Beyond the field / method promotion, the method set of the embedder type will also contain the method set of the embedded type. Quoting from Spec: Struct types:
Given a struct type S and a defined type T, promoted methods are included in the method set of the struct as follows:
If S contains an embedded field T, the method sets of S and *S both include promoted methods with receiver T. The method set of *S also includes promoted methods with receiver *T.
If S contains an embedded field *T, the method sets of S and *S both include promoted methods with receiver T or *T.
This is not inheritance in the OOP sense, but something similar. This comes handy when you want to implement an interface: if you embed a type that already implements the interface, so will your struct type. You can also provide your own implementation of some methods, which gives the feeling of method overriding, but must not be forgetten that selectors that denote methods of the embedded type will get the embedded value as the receiver (and not the embedder value), and selectors that denote your methods defined on the struct type (that may or may not "shadow" a method of the embedded type) will get the embedder struct value as the receiver.
It's called embedding, hits is composed of a sync.Mutex and an int. This should be true since there is really no inheritance in Go. This is more of a "has a" rather than an "is a" relationship between the members and the struct.
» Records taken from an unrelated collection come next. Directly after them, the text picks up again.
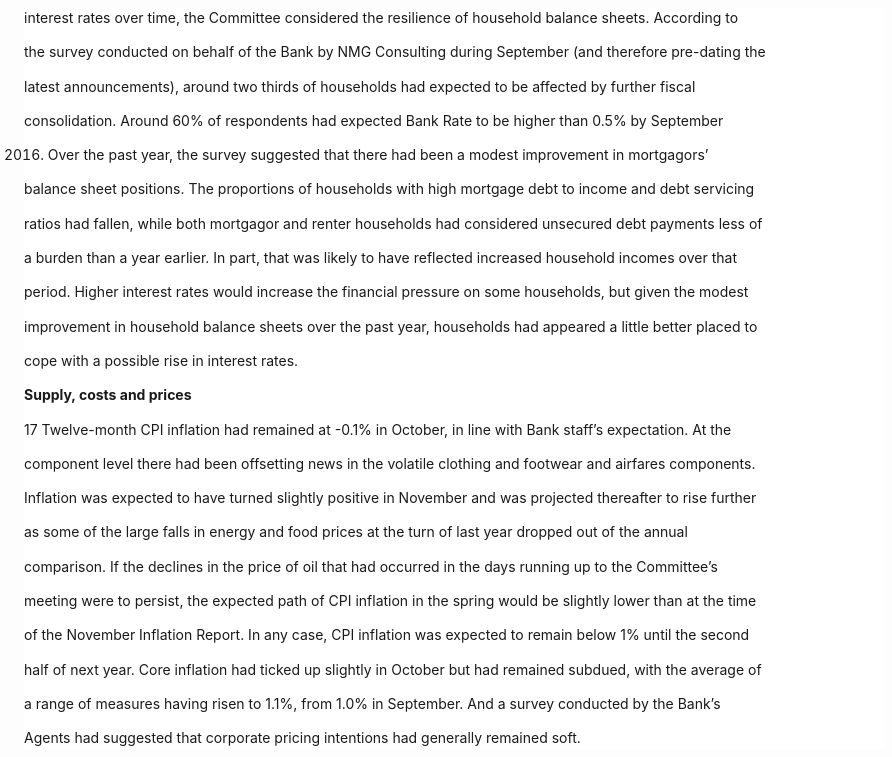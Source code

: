 interest rates over time, the Committee considered the resilience of household balance sheets. According to

the survey conducted on behalf of the Bank by NMG Consulting during September (and therefore pre-dating the

latest announcements), around two thirds of households had expected to be affected by further fiscal

consolidation. Around 60% of respondents had expected Bank Rate to be higher than 0.5% by September

2016. Over the past year, the survey suggested that there had been a modest improvement in mortgagors’

balance sheet positions. The proportions of households with high mortgage debt to income and debt servicing

ratios had fallen, while both mortgagor and renter households had considered unsecured debt payments less of

a burden than a year earlier. In part, that was likely to have reflected increased household incomes over that

period. Higher interest rates would increase the financial pressure on some households, but given the modest

improvement in household balance sheets over the past year, households had appeared a little better placed to

cope with a possible rise in interest rates.

**Supply, costs and prices**

17 Twelve-month CPI inflation had remained at -0.1% in October, in line with Bank staff’s expectation. At the

component level there had been offsetting news in the volatile clothing and footwear and airfares components.

Inflation was expected to have turned slightly positive in November and was projected thereafter to rise further

as some of the large falls in energy and food prices at the turn of last year dropped out of the annual

comparison. If the declines in the price of oil that had occurred in the days running up to the Committee’s

meeting were to persist, the expected path of CPI inflation in the spring would be slightly lower than at the time

of the November Inflation Report. In any case, CPI inflation was expected to remain below 1% until the second

half of next year. Core inflation had ticked up slightly in October but had remained subdued, with the average of

a range of measures having risen to 1.1%, from 1.0% in September. And a survey conducted by the Bank’s

Agents had suggested that corporate pricing intentions had generally remained soft.
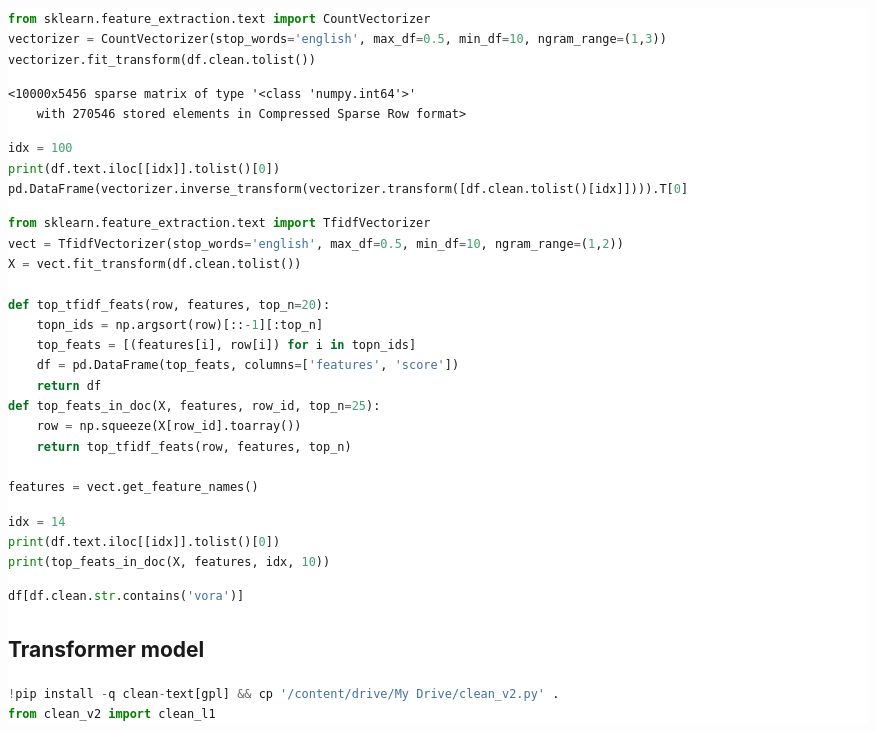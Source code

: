 
```python
from sklearn.feature_extraction.text import CountVectorizer
vectorizer = CountVectorizer(stop_words='english', max_df=0.5, min_df=10, ngram_range=(1,3))
vectorizer.fit_transform(df.clean.tolist())
```




    <10000x5456 sparse matrix of type '<class 'numpy.int64'>'
    	with 270546 stored elements in Compressed Sparse Row format>




```python
idx = 100
print(df.text.iloc[[idx]].tolist()[0])
pd.DataFrame(vectorizer.inverse_transform(vectorizer.transform([df.clean.tolist()[idx]]))).T[0]
```


```python
from sklearn.feature_extraction.text import TfidfVectorizer
vect = TfidfVectorizer(stop_words='english', max_df=0.5, min_df=10, ngram_range=(1,2))
X = vect.fit_transform(df.clean.tolist())

def top_tfidf_feats(row, features, top_n=20):
    topn_ids = np.argsort(row)[::-1][:top_n]
    top_feats = [(features[i], row[i]) for i in topn_ids]
    df = pd.DataFrame(top_feats, columns=['features', 'score'])
    return df
def top_feats_in_doc(X, features, row_id, top_n=25):
    row = np.squeeze(X[row_id].toarray())
    return top_tfidf_feats(row, features, top_n)

features = vect.get_feature_names()
```


```python
idx = 14
print(df.text.iloc[[idx]].tolist()[0])
print(top_feats_in_doc(X, features, idx, 10))
```


```python
df[df.clean.str.contains('vora')]
```

## Transformer model


```python
!pip install -q clean-text[gpl] && cp '/content/drive/My Drive/clean_v2.py' .
from clean_v2 import clean_l1
```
Read here for a more complete explanation
Quoted from the link
The methods of embedded types come along for free
That means you can access them like hits.Lock() instead of the longer form hits.Mutex.Lock() because the function Lock() is not ambiguous.
See the Go-syntax representation of hits variable:
fmt.Printf("%#v\n", &hits)
// &struct { sync.Mutex; n int }{Mutex:sync.Mutex{state:0, sema:0x0}, n:1}
When you declare the variable, it simply initializes the fields in struct with their default values.
Also, compiler automatically sets the name of the embedded struct as a field. So you can also access like:
hits.Mutex.Lock()
hits.Mutex.Unlock()
And you have access to all methods and exported fields (if any) of sync.Mutex.